Unit = FinSet(name="Unit", cardinality=1)
R = Euclidean(name="real", dim=1)
prior = ConditionalNormal(Unit, R)
likelihood = ConditionalNormal(R, R)
model = MonadicProgram(
Unit, R,
steps=[
(("z",), prior, None), # z <- prior(unit)
(("y",), likelihood, ("z",)), # y <- likelihood(z)
],
return_vars=("z", "y"),
)
Simulating Observed Data¶
Generate synthetic observations from the model (as if from an experiment):
torch.manual_seed(42)
# Sample from the prior
batch = torch.zeros(50, dtype=torch.long) # 50 samples
samples = model.rsample(batch)
# Tuple returns come back as a dict keyed by variable name.
# Detach so the simulated observations don't carry a grad history
# back into the model parameters during SVI.
y_observed = samples["y"].detach()
print(y_observed.shape) # [50, 1]
print(y_observed.mean(), y_observed.std())
In practice, these observations come from real data. Here we simulate for illustration.
Tracing the Model¶
A trace records the values and log-densities at each site (random variable):
# Trace the model at a single point
x_single = torch.zeros(1, dtype=torch.long)
tr = trace(model, x_single)
# Inspect sites
print("Sites:", tr.sites.keys()) # {'z': SampleSite, 'y': SampleSite}
# Access a site
z_site = tr.sites["z"]
print("z value:", z_site.value)
print("z log_prob:", z_site.log_prob)
Each site has:
value: The sampled valuelog_prob: The log-probability under the distributionis_observed: Whether this site is conditioned (fixed)is_deterministic: Whether it is a let binding
Conditioning on Observations¶
Wrap the model to fix observed variables:
# Fix y to observed values
conditioned_model = condition(model, {"y": y_observed})

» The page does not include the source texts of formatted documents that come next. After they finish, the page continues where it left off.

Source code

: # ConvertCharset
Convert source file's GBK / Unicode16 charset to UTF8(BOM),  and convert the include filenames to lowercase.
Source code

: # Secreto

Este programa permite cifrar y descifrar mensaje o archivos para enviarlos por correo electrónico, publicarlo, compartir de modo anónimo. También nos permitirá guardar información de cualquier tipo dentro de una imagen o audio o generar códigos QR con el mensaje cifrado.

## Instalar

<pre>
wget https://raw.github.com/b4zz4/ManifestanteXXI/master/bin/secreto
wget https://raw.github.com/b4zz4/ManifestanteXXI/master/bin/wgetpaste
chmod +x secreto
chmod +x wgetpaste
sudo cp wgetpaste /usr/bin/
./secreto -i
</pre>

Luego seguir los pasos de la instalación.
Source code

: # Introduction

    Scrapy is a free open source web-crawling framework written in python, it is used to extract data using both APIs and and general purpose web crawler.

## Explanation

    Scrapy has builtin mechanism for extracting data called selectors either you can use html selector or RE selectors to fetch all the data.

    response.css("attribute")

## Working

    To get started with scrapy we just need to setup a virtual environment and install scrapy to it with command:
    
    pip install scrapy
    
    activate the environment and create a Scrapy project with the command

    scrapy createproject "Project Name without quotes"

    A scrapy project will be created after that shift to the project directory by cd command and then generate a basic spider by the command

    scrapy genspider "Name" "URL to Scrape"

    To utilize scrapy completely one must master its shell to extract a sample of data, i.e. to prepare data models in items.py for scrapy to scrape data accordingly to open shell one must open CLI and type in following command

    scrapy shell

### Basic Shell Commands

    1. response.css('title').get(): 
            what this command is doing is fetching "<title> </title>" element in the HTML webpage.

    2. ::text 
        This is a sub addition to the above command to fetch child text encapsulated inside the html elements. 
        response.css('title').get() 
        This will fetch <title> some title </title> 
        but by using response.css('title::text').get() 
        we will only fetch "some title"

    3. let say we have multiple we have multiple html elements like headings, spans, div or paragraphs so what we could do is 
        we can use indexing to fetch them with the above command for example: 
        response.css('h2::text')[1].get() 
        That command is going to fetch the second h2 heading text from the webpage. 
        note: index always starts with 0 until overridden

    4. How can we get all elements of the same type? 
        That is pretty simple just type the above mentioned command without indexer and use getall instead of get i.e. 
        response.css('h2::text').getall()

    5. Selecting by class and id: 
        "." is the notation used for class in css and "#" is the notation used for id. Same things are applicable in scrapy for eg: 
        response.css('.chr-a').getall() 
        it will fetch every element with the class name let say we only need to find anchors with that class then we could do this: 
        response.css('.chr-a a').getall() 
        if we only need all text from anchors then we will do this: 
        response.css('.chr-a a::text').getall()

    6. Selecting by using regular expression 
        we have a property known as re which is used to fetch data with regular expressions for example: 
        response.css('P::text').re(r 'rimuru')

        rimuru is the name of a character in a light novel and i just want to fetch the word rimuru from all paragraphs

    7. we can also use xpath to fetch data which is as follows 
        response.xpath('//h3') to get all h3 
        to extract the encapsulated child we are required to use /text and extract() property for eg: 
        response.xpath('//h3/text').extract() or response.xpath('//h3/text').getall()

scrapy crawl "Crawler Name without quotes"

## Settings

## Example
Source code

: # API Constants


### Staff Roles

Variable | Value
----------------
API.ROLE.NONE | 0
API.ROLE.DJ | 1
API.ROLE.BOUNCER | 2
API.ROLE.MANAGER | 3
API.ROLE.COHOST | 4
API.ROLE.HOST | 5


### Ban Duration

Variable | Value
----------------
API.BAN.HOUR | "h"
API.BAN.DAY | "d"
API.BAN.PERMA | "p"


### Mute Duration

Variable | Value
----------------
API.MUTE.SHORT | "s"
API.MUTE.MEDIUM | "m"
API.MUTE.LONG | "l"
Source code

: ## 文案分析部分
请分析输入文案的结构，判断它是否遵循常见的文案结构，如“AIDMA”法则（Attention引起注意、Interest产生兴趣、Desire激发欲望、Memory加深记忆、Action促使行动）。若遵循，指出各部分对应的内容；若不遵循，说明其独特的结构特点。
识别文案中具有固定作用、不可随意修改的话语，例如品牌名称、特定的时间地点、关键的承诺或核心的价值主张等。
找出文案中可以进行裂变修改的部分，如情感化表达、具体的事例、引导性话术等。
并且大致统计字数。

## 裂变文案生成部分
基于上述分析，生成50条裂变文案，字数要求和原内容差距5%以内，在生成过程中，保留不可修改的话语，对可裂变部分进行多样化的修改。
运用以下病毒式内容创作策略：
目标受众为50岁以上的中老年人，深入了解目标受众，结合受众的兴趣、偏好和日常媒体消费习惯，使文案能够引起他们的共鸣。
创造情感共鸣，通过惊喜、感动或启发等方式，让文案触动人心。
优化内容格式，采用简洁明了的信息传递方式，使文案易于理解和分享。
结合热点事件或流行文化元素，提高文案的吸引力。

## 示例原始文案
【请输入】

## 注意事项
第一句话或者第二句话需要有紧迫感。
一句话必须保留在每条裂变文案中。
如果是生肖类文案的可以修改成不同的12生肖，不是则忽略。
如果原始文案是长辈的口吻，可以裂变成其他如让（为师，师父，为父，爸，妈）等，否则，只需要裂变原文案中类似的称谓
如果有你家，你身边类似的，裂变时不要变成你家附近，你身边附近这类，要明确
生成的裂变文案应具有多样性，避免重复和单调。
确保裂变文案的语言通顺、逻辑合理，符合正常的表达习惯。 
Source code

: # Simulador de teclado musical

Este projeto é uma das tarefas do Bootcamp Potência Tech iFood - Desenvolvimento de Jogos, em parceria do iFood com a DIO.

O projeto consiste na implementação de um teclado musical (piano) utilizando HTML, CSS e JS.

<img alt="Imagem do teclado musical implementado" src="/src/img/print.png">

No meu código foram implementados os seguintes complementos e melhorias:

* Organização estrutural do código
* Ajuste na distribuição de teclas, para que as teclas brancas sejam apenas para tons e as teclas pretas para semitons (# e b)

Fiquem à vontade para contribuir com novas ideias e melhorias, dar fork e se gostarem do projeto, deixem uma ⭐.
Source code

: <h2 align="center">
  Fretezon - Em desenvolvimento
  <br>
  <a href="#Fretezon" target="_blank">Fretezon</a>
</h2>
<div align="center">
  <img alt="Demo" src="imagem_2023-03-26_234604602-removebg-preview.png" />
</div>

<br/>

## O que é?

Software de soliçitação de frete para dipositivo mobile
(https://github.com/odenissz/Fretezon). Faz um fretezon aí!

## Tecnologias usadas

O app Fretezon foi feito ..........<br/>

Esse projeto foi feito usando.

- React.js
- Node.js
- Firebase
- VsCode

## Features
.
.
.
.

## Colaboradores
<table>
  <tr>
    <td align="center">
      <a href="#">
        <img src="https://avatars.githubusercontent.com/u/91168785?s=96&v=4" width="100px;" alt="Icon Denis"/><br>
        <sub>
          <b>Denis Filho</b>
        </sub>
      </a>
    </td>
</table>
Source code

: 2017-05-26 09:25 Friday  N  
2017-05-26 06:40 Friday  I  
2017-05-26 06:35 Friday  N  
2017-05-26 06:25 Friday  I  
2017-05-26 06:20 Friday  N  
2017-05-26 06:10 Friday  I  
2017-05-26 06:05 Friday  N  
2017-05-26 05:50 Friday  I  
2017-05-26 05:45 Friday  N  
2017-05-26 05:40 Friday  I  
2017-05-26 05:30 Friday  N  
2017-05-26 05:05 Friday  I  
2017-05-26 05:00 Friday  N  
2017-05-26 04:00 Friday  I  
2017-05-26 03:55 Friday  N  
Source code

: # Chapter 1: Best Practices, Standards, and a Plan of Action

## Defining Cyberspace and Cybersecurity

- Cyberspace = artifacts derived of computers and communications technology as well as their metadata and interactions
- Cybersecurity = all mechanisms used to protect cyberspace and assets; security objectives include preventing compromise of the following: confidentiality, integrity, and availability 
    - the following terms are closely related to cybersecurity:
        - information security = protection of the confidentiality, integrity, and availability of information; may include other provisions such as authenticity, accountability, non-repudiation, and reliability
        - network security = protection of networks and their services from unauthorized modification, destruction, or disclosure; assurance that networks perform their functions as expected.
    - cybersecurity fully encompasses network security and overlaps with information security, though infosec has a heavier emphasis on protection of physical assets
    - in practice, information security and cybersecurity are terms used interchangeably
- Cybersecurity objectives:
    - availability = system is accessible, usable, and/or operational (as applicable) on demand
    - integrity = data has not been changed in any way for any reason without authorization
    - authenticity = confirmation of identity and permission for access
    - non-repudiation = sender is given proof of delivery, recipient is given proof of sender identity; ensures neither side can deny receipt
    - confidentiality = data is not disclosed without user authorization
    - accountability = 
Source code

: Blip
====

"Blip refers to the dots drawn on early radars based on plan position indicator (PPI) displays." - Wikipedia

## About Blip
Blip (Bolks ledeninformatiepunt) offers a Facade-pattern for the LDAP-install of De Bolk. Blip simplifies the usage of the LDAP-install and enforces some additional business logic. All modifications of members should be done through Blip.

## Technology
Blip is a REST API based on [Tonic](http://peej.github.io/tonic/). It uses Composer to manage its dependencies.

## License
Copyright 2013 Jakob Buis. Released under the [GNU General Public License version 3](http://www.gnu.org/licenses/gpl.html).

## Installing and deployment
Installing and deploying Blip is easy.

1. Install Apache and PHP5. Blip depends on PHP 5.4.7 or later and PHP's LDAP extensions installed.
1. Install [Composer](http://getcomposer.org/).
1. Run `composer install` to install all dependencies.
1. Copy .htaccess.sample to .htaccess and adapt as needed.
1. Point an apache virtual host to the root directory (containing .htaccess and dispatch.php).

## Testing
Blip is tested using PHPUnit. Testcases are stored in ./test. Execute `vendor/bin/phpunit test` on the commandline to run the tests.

# Trace the conditioned model
tr_cond = conditioned_model.trace(x_single)
# Now y is fixed
print(tr_cond.sites["y"].is_observed) # True
print(tr_cond.sites["y"].value) # matches y_observed[0]
print(tr_cond.sites["z"].is_observed) # False (still latent)
The conditioned model still allows the latent variable z to vary.
Creating a Guide¶
A guide is a variational approximation to the posterior. It has the same interface as the model but is typically simpler (e.g., a mean-field normal distribution).
# Create a guide: assumes posterior over z and y is normal
guide = AutoNormalGuide(model, observed_names={"y"})
The AutoNormalGuide:
- Identifies latent (non-observed) variables: just
zin this case - Creates learnable parameters for the mean and log-scale of a normal distribution
- Provides
rsample(x)andlog_prob(x, samples)methods
Sample from the guide:
x = torch.zeros(4, dtype=torch.long)
posterior_samples = guide.rsample(x)
print(posterior_samples) # dict: {"z": tensor, ...}
posterior_z = posterior_samples["z"]
print(posterior_z.shape) # [4]
Compute the guide's log-probability:
log_q = guide.log_prob(x, posterior_samples)
print(log_q.shape) # [4]
Passing Observations at Runtime¶
Programs that use indexed observes (observe r : N <- F(args)) read their response tensors from a runtime observations: dict[str, torch.Tensor] keyed by the observed-variable name. The dict is forwarded to MonadicProgram.rsample (kwarg) and to ELBO.forward / SVI.step (positional, after the program input):
observations = {"y": y_observed} # shape matches the program's N
# Once SVI is set up (next section), pass observations into svi.step:
# loss = svi.step(domain_input, observations)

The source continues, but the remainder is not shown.